Georg Baselitz
Jorg Immendorff
A.R. Penck
Sigmar Polke
Robert Rauschenberg
James Rosenquist
Gunther Uecker
Tom Wesselmann
Sigmar Polke
A group exhibition showing outstanding positions in German and American art since 1945. Works by Georg Baselitz, Jorg Immendorff, A.R. Penck, Sigmar Polke, Robert Rauschenberg, James Rosenquist, Gunther Uecker and Tom Wesselmann. The selected canvas, paper and aluminum works represent some of the most important developments in contemporary art.
A group exhibition
From October 11 to December 29, 2007, the Vonderbank Artgallery Hamburg proudly
presents a group exhibition showing outstanding positions in German and American art
since 1945.
Works by Georg Baselitz (*1938, D), Jörg Immendorff (1945-2007, D), A.R. Penck (*1939,
D), Sigmar Polke (*1941, D), Robert Rauschenberg (*1925, US), James Rosenquist
(*1933, US), Günther Uecker (*1930, D) and Tom Wesselmann (1931-2004, US) will be
shown together in a strong and concentrated survey; the selected canvas, paper and
aluminum works represent some of the most important developments in contemporary
art. Each of the masterworks shows a wide variety of artistic and stylistic tendencies, a
representational spectrum that spans from abstract to figurative, painting to graphic
design, from socio-political questions to art theoretical ones.

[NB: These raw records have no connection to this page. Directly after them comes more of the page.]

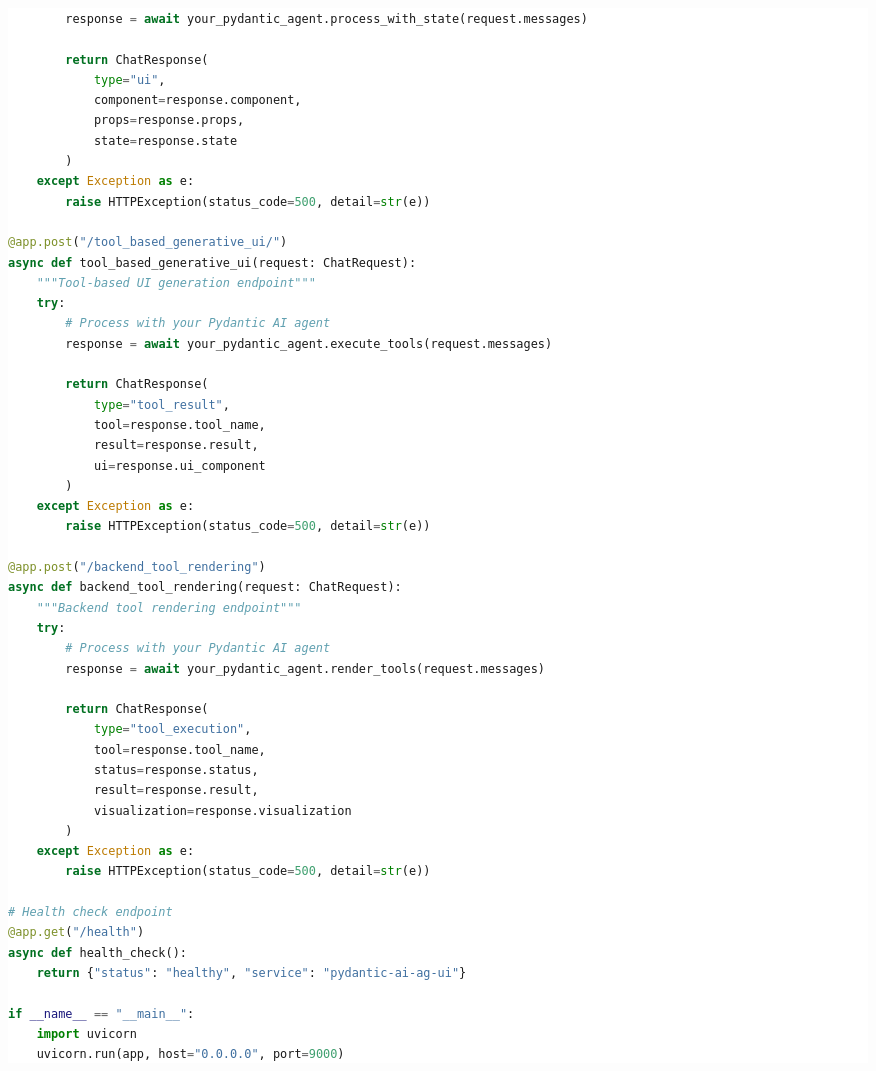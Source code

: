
 ```python
        response = await your_pydantic_agent.process_with_state(request.messages)
        
        return ChatResponse(
            type="ui",
            component=response.component,
            props=response.props,
            state=response.state
        )
    except Exception as e:
        raise HTTPException(status_code=500, detail=str(e))

@app.post("/tool_based_generative_ui/")
async def tool_based_generative_ui(request: ChatRequest):
    """Tool-based UI generation endpoint"""
    try:
        # Process with your Pydantic AI agent
        response = await your_pydantic_agent.execute_tools(request.messages)
        
        return ChatResponse(
            type="tool_result",
            tool=response.tool_name,
            result=response.result,
            ui=response.ui_component
        )
    except Exception as e:
        raise HTTPException(status_code=500, detail=str(e))

@app.post("/backend_tool_rendering")
async def backend_tool_rendering(request: ChatRequest):
    """Backend tool rendering endpoint"""
    try:
        # Process with your Pydantic AI agent
        response = await your_pydantic_agent.render_tools(request.messages)
        
        return ChatResponse(
            type="tool_execution",
            tool=response.tool_name,
            status=response.status,
            result=response.result,
            visualization=response.visualization
        )
    except Exception as e:
        raise HTTPException(status_code=500, detail=str(e))

# Health check endpoint
@app.get("/health")
async def health_check():
    return {"status": "healthy", "service": "pydantic-ai-ag-ui"}

if __name__ == "__main__":
    import uvicorn
    uvicorn.run(app, host="0.0.0.0", port=9000)
```
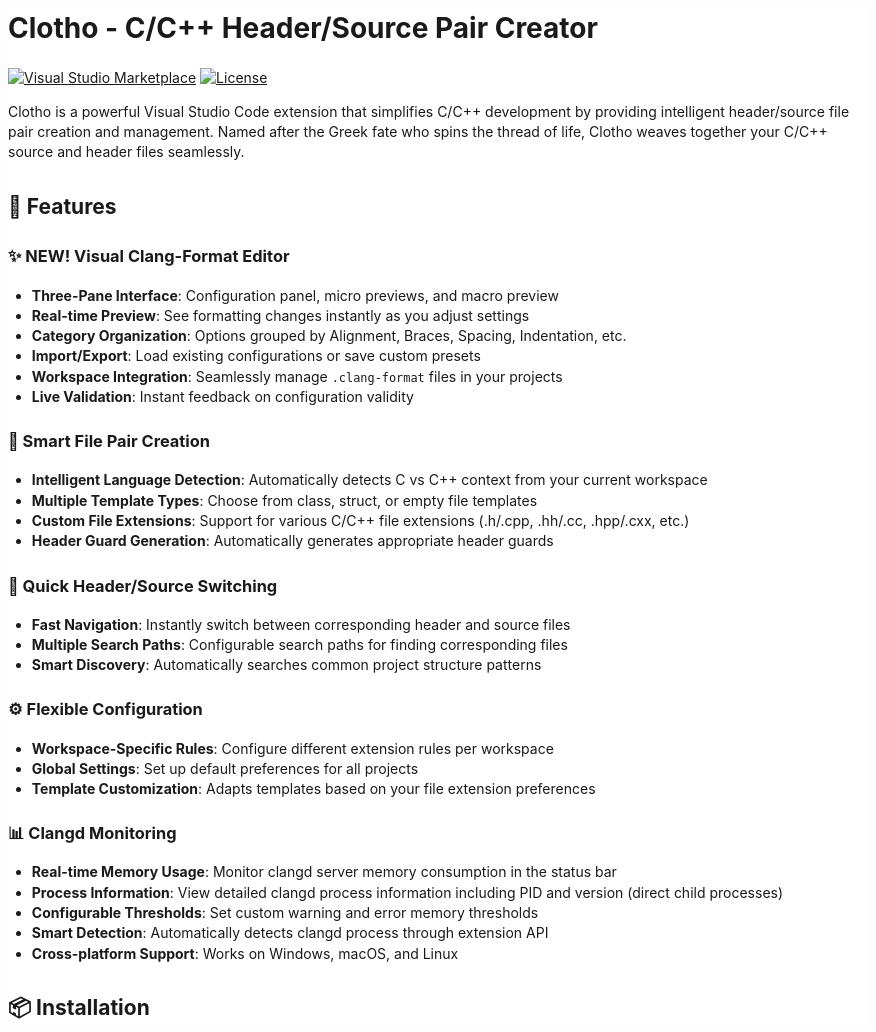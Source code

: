 # Clotho - C/C++ Header/Source Pair Creator

[![Visual Studio Marketplace](https://img.shields.io/visual-studio-marketplace/v/Togawa-Sakiko.clotho.svg)](https://marketplace.visualstudio.com/items?itemName=Togawa-Sakiko.clotho)
[![License](https://img.shields.io/badge/license-Apache%202.0-blue.svg)](LICENSE)

Clotho is a powerful Visual Studio Code extension that simplifies C/C++ development by providing intelligent header/source file pair creation and management. Named after the Greek fate who spins the thread of life, Clotho weaves together your C/C++ source and header files seamlessly.

## 🚀 Features

### ✨ NEW! Visual Clang-Format Editor
- **Three-Pane Interface**: Configuration panel, micro previews, and macro preview
- **Real-time Preview**: See formatting changes instantly as you adjust settings
- **Category Organization**: Options grouped by Alignment, Braces, Spacing, Indentation, etc.
- **Import/Export**: Load existing configurations or save custom presets
- **Workspace Integration**: Seamlessly manage `.clang-format` files in your projects
- **Live Validation**: Instant feedback on configuration validity

### 🎯 Smart File Pair Creation
- **Intelligent Language Detection**: Automatically detects C vs C++ context from your current workspace
- **Multiple Template Types**: Choose from class, struct, or empty file templates
- **Custom File Extensions**: Support for various C/C++ file extensions (.h/.cpp, .hh/.cc, .hpp/.cxx, etc.)
- **Header Guard Generation**: Automatically generates appropriate header guards

### 🔄 Quick Header/Source Switching
- **Fast Navigation**: Instantly switch between corresponding header and source files
- **Multiple Search Paths**: Configurable search paths for finding corresponding files
- **Smart Discovery**: Automatically searches common project structure patterns

### ⚙️ Flexible Configuration
- **Workspace-Specific Rules**: Configure different extension rules per workspace
- **Global Settings**: Set up default preferences for all projects
- **Template Customization**: Adapts templates based on your file extension preferences

### 📊 Clangd Monitoring
- **Real-time Memory Usage**: Monitor clangd server memory consumption in the status bar
- **Process Information**: View detailed clangd process information including PID and version (direct child processes)
- **Configurable Thresholds**: Set custom warning and error memory thresholds
- **Smart Detection**: Automatically detects clangd process through extension API
- **Cross-platform Support**: Works on Windows, macOS, and Linux

## 📦 Installation
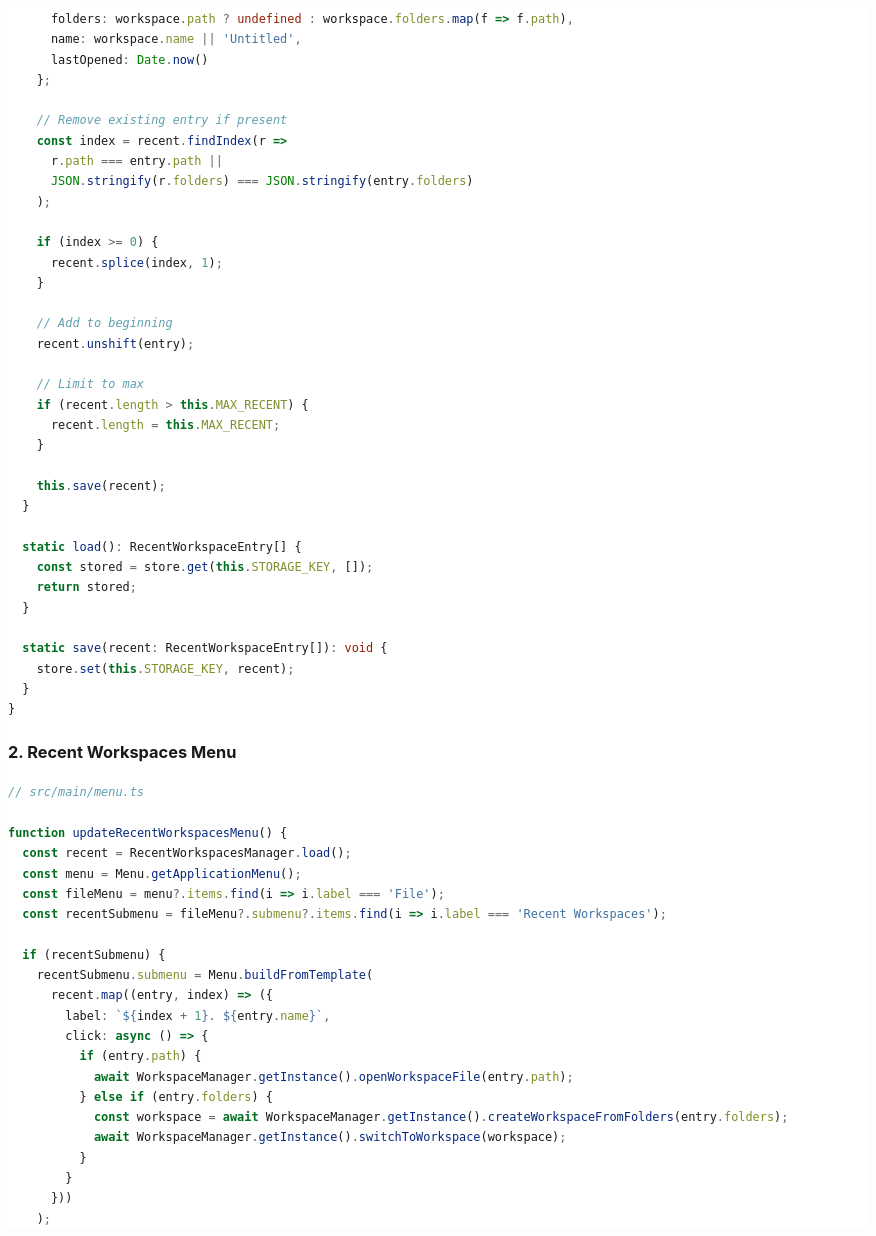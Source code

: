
 ```typescript
      folders: workspace.path ? undefined : workspace.folders.map(f => f.path),
      name: workspace.name || 'Untitled',
      lastOpened: Date.now()
    };
    
    // Remove existing entry if present
    const index = recent.findIndex(r => 
      r.path === entry.path || 
      JSON.stringify(r.folders) === JSON.stringify(entry.folders)
    );
    
    if (index >= 0) {
      recent.splice(index, 1);
    }
    
    // Add to beginning
    recent.unshift(entry);
    
    // Limit to max
    if (recent.length > this.MAX_RECENT) {
      recent.length = this.MAX_RECENT;
    }
    
    this.save(recent);
  }
  
  static load(): RecentWorkspaceEntry[] {
    const stored = store.get(this.STORAGE_KEY, []);
    return stored;
  }
  
  static save(recent: RecentWorkspaceEntry[]): void {
    store.set(this.STORAGE_KEY, recent);
  }
}
```

### 2. Recent Workspaces Menu

```typescript
// src/main/menu.ts

function updateRecentWorkspacesMenu() {
  const recent = RecentWorkspacesManager.load();
  const menu = Menu.getApplicationMenu();
  const fileMenu = menu?.items.find(i => i.label === 'File');
  const recentSubmenu = fileMenu?.submenu?.items.find(i => i.label === 'Recent Workspaces');
  
  if (recentSubmenu) {
    recentSubmenu.submenu = Menu.buildFromTemplate(
      recent.map((entry, index) => ({
        label: `${index + 1}. ${entry.name}`,
        click: async () => {
          if (entry.path) {
            await WorkspaceManager.getInstance().openWorkspaceFile(entry.path);
          } else if (entry.folders) {
            const workspace = await WorkspaceManager.getInstance().createWorkspaceFromFolders(entry.folders);
            await WorkspaceManager.getInstance().switchToWorkspace(workspace);
          }
        }
      }))
    );
```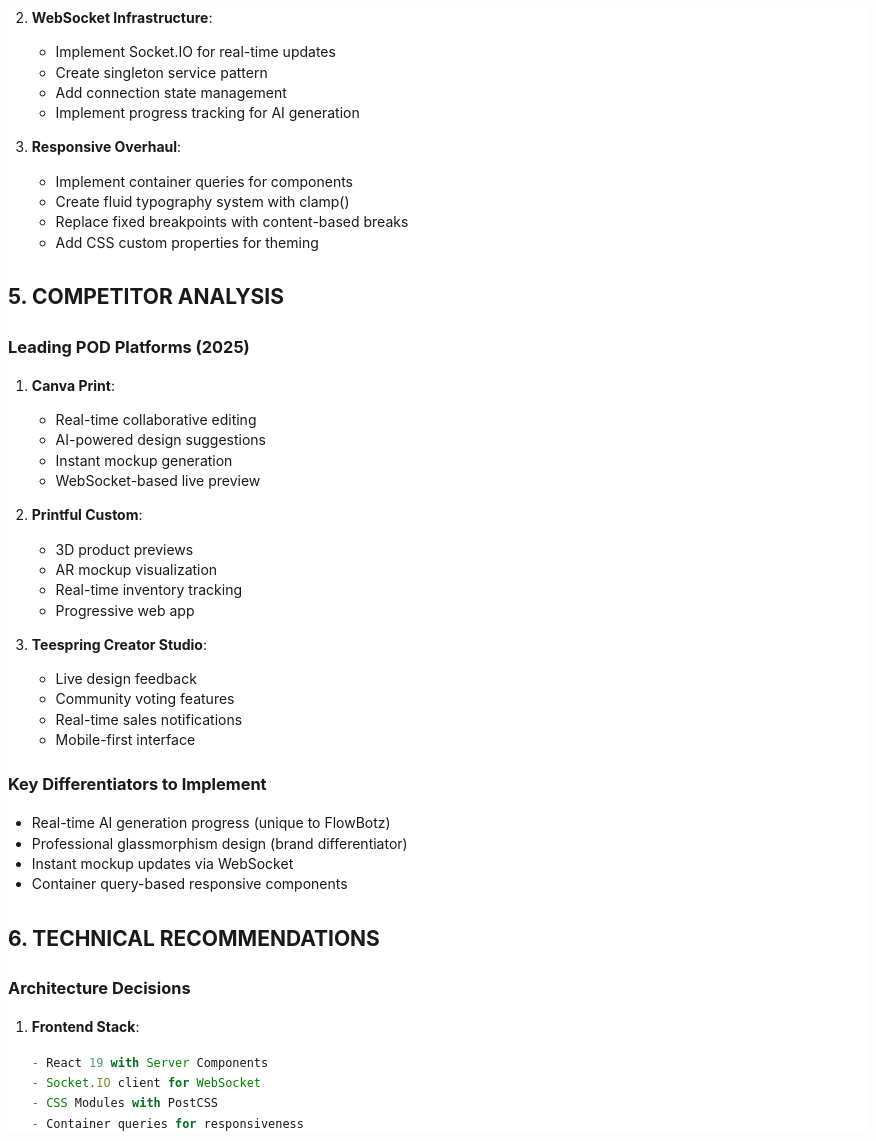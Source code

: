 2. **WebSocket Infrastructure**:
   - Implement Socket.IO for real-time updates
   - Create singleton service pattern
   - Add connection state management
   - Implement progress tracking for AI generation

3. **Responsive Overhaul**:
   - Implement container queries for components
   - Create fluid typography system with clamp()
   - Replace fixed breakpoints with content-based breaks
   - Add CSS custom properties for theming

## 5. COMPETITOR ANALYSIS

### Leading POD Platforms (2025)

1. **Canva Print**:
   - Real-time collaborative editing
   - AI-powered design suggestions
   - Instant mockup generation
   - WebSocket-based live preview

2. **Printful Custom**:
   - 3D product previews
   - AR mockup visualization
   - Real-time inventory tracking
   - Progressive web app

3. **Teespring Creator Studio**:
   - Live design feedback
   - Community voting features
   - Real-time sales notifications
   - Mobile-first interface

### Key Differentiators to Implement
- Real-time AI generation progress (unique to FlowBotz)
- Professional glassmorphism design (brand differentiator)
- Instant mockup updates via WebSocket
- Container query-based responsive components

## 6. TECHNICAL RECOMMENDATIONS

### Architecture Decisions

1. **Frontend Stack**:
   ```javascript
   - React 19 with Server Components
   - Socket.IO client for WebSocket
   - CSS Modules with PostCSS
   - Container queries for responsiveness
   ```

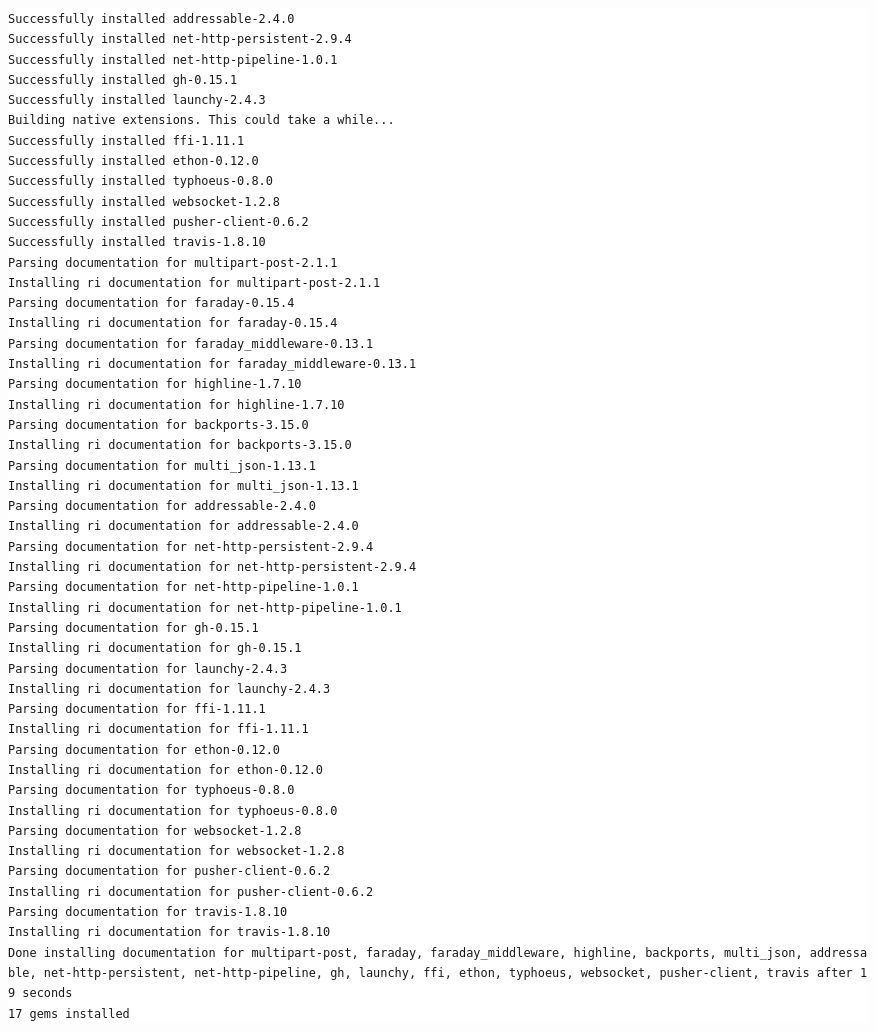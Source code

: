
 ```ShellSession
Successfully installed addressable-2.4.0
Successfully installed net-http-persistent-2.9.4
Successfully installed net-http-pipeline-1.0.1
Successfully installed gh-0.15.1
Successfully installed launchy-2.4.3
Building native extensions. This could take a while...
Successfully installed ffi-1.11.1
Successfully installed ethon-0.12.0
Successfully installed typhoeus-0.8.0
Successfully installed websocket-1.2.8
Successfully installed pusher-client-0.6.2
Successfully installed travis-1.8.10
Parsing documentation for multipart-post-2.1.1
Installing ri documentation for multipart-post-2.1.1
Parsing documentation for faraday-0.15.4
Installing ri documentation for faraday-0.15.4
Parsing documentation for faraday_middleware-0.13.1
Installing ri documentation for faraday_middleware-0.13.1
Parsing documentation for highline-1.7.10
Installing ri documentation for highline-1.7.10
Parsing documentation for backports-3.15.0
Installing ri documentation for backports-3.15.0
Parsing documentation for multi_json-1.13.1
Installing ri documentation for multi_json-1.13.1
Parsing documentation for addressable-2.4.0
Installing ri documentation for addressable-2.4.0
Parsing documentation for net-http-persistent-2.9.4
Installing ri documentation for net-http-persistent-2.9.4
Parsing documentation for net-http-pipeline-1.0.1
Installing ri documentation for net-http-pipeline-1.0.1
Parsing documentation for gh-0.15.1
Installing ri documentation for gh-0.15.1
Parsing documentation for launchy-2.4.3
Installing ri documentation for launchy-2.4.3
Parsing documentation for ffi-1.11.1
Installing ri documentation for ffi-1.11.1
Parsing documentation for ethon-0.12.0
Installing ri documentation for ethon-0.12.0
Parsing documentation for typhoeus-0.8.0
Installing ri documentation for typhoeus-0.8.0
Parsing documentation for websocket-1.2.8
Installing ri documentation for websocket-1.2.8
Parsing documentation for pusher-client-0.6.2
Installing ri documentation for pusher-client-0.6.2
Parsing documentation for travis-1.8.10
Installing ri documentation for travis-1.8.10
Done installing documentation for multipart-post, faraday, faraday_middleware, highline, backports, multi_json, addressable, net-http-persistent, net-http-pipeline, gh, launchy, ffi, ethon, typhoeus, websocket, pusher-client, travis after 19 seconds
17 gems installed
```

Parallel to the exhibition in the Kunsthalle from September 16 to January 06, 2008, the
Vonderbank Artgallery Hamburg will be showing numerous works by Sigmar Polke. The
artists’ multi-faceted works demonstrate a seemingly inexhaustible inventiveness; his love
of experimentation manifests itself in his prints on decorative fabrics and a variety of other
materials, matrix dot images and paintings on black construction paper with interference
color. His oeuvre can be described as anything but small format.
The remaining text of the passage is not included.